Ralph Dwayne Owen v. United States

660 F.2d 696, 1981 U.S. App. LEXIS 17207
CourtCourt of Appeals for the Sixth Circuit
DecidedOctober 1, 1981
Docket80-5465
StatusPublished
Cited by11 cases

This text of 660 F.2d 696 (Ralph Dwayne Owen v. United States) is published on Counsel Stack Legal Research, covering Court of Appeals for the Sixth Circuit primary law. Counsel Stack provides free access to over 12 million legal documents including statutes, case law, regulations, and constitutions.

Bluebook
Ralph Dwayne Owen v. United States, 660 F.2d 696, 1981 U.S. App. LEXIS 17207 (6th Cir. 1981).

Opinions

PER CURIAM.

Owen has appealed to this court from an order of the district court entered on October 28, 1980, approving and adopting its Magistrate’s Report and dismissing Owen’s motion filed under 28 U.S.C. § 2255 to vacate sentence on his pleas of guilty made more than fourteen years previously with the advice of his court appointed attorneys, to two counts of an indictment filed March 8, 1966, charging him and a confederate with committing armed bank robberies on November 23 and December 13, 1965, in violation of 18 U.S.C. § 2113(a) and (d). Owen was convicted on his guilty pleas and sentenced on May 11, 1966 to twenty years imprisonment on each count to be served concurrently and concurrent with sentences on convictions for other offenses one of which was a California sentence of five years to life. Owen did not appeal from his conviction and sentence for the two 1965 bank robberies on his pleas of guilty more than fourteen years ago and has resorted solely to his collateral attack on his armed bank robberies conviction in the present proceedings.

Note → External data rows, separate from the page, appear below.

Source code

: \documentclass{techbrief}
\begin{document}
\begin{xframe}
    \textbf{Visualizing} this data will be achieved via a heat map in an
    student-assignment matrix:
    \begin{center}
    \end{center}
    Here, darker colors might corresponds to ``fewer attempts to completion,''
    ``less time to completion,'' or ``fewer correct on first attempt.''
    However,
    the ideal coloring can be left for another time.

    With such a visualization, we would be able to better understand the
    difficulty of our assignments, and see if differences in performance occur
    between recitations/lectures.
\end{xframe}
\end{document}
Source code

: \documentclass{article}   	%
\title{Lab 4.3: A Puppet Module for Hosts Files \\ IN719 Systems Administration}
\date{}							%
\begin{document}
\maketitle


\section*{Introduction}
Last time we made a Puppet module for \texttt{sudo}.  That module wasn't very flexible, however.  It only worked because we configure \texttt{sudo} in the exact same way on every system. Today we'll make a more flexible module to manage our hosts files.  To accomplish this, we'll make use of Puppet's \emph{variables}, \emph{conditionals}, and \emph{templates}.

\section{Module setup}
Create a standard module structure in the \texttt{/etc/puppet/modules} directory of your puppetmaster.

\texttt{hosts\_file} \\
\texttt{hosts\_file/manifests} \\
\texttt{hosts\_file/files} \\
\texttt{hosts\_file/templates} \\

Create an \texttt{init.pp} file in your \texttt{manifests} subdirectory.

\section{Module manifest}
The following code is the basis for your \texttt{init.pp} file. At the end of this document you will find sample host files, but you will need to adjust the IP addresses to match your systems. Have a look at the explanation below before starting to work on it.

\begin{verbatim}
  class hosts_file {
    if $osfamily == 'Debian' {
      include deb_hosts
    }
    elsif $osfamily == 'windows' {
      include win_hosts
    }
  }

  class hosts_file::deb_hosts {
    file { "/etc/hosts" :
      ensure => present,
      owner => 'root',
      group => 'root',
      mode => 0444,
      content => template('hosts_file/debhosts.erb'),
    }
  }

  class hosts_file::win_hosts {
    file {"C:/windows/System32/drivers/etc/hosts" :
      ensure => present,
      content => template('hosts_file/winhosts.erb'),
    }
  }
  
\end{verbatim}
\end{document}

In appealing from the denial of his motion to vacate sentence, Owen asserts claims, which in our opinion, are not only stale but also frivolous, namely, that the district judge, in accepting his guilty pleas in 1966 did not comply with Rule 11 of the Federal Rules of Criminal Procedure with respect to determining whether his guilty pleas were voluntary; that the district court erred in not ordering a psychiatric examination which he had requested, but he withdrew the request on the following day when he entered his pleas of guilty; that the two attorneys appointed by the district court to represent him and his co-defendant did not render effective assistance. The appendix discloses clearly that both Owen and his confederate were not novices. They were hardened criminals serving long terms of imprisonment for other offenses, two of [697]*697which both had escaped when they committed the robberies in issue here.

Owen and his newly appointed attorney have offered no explanation as to why Owen did not appeal to this court from his 1966 bank robbery conviction and sentence on his guilty pleas. Had he taken a timely appeal to this court, he could have obtained redress on any meritorious claim and even an adjudication on his present claims which are not meritorious. We are not advised as to why it took Owen more than fourteen years to discover and then seek to collaterally redress the alleged errors of which he now complains.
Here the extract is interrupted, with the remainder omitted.